Graefes Arch Clin Exp Ophthalmol. 2012 May 15. [Epub ahead of print]
ACTO e.V. An-Institut der medizinischen Fakultät RWTH Aachen, Karlsburgweg 9, 52070, Aachen, Germany, schrage@acto.de.

Abstract: Topical cilomilast (mouse study)

PDE4 Inhibition Suppresses IL17-Associated Immunity in Dry Eye Disease.

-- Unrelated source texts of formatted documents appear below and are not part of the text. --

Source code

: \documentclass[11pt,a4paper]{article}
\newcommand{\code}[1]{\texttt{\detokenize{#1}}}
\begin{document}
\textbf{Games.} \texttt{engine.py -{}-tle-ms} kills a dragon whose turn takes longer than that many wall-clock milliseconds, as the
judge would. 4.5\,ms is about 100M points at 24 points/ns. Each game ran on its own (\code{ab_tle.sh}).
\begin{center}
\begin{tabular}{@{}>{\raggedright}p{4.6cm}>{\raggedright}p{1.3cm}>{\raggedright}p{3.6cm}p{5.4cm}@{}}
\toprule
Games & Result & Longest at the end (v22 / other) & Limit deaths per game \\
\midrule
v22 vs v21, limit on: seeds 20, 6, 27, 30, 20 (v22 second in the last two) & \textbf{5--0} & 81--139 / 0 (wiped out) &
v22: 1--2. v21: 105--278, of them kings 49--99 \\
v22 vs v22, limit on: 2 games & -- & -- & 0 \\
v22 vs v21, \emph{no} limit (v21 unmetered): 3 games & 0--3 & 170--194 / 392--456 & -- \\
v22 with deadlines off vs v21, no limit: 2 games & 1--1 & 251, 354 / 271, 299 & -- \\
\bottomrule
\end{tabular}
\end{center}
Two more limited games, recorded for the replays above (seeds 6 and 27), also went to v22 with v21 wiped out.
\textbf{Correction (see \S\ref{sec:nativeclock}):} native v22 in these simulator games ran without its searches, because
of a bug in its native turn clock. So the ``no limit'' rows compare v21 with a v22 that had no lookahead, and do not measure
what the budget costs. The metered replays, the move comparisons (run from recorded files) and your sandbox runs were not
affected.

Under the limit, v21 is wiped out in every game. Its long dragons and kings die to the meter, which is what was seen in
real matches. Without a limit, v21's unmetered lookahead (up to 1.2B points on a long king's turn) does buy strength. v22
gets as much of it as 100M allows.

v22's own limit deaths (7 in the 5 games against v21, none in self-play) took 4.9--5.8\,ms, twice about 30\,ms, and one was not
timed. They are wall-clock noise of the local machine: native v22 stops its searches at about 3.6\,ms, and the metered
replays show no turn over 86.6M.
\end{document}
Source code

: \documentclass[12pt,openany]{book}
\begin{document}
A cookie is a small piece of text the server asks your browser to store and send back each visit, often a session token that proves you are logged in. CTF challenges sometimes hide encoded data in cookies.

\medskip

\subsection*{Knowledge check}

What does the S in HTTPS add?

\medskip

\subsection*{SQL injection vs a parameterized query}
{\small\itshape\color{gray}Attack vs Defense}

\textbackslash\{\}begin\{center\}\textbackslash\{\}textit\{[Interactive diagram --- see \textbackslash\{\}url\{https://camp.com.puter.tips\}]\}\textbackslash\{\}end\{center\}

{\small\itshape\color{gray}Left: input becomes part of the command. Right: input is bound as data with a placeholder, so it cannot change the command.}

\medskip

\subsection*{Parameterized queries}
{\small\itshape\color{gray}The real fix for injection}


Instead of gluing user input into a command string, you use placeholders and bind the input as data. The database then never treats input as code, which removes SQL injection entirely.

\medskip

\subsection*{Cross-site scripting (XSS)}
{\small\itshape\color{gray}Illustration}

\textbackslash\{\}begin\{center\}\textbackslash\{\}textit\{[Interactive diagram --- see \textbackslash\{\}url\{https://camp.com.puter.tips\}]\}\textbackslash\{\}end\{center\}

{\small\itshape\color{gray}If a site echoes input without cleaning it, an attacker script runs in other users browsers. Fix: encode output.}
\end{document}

I haven't updated the clinical trial roster in eons but I think this is what I once had listed as Alcon's AL-43546.

Purpose:
To determine the effect of phosphodiesterase type-4 (PDE4) inhibition on IL17- associated immunity in experimental dry eye disease (DED).
 Methods:
Murine DED was induced, after which a PDE4 inhibitor (cilomilast), dexamethasone, cyclosporine, or a relevant vehicle was administered topically. Real-time polymerase chain reaction, immunohistochemical staining, and flow cytometry were employed to evaluate the immuno-inflammatory parameters of DED with a focus on IL17-associated immunity. Corneal fluorescein staining (CFS) was performed to evaluate clinical disease progression.
 Results:
DED induction increased proinflammatory cytokine expression, pathogenic immune cell infiltration, and CFS scores. Cilomilast significantly decreased the expression of TNF-α in the cornea (P ≤0.05) and IL-1α, IL-1β, and TNF-α in the conjunctiva (P ≤0.05) as compared to vehicle control. Cilomilast treatment markedly decreased the presence of CD11b+ antigen-presenting cells in the central and peripheral cornea (P ≤0.05), and led to decreased conjunctival expression of cytokines IL-6, IL-23, and IL-17 (P ≤ 0.05). Moreover, cilomilast decreased the expression of IL-17 and IL-23 in the draining lymph nodes (P ≤0.05). Topical cilomilast was significantly more effective than vehicle at reducing CFS scores (P ≤ 0.05). The therapeutic efficacy of cilomilast was comparable or superior to that of dexamethasone and cyclosporine in all tested measures.
 Conclusions:
Topical cilomilast suppresses the generation of IL17-associated immunity in experimental DED.

Invest Ophthalmol Vis Sci. 2012 May 10. [Epub ahead of print]
Sadrai Z, Stevenson W, Okanobo A, Chen Y, Dohlman TH, Hua J, Amparo F, Chauhan SK, Dana R.
Schepens Eye Research Institute and Massachusetts Eye & Ear Infirmary, Harvard Medical School, 20 Staniford Street, Boston, Massachusetts, 02114, United States.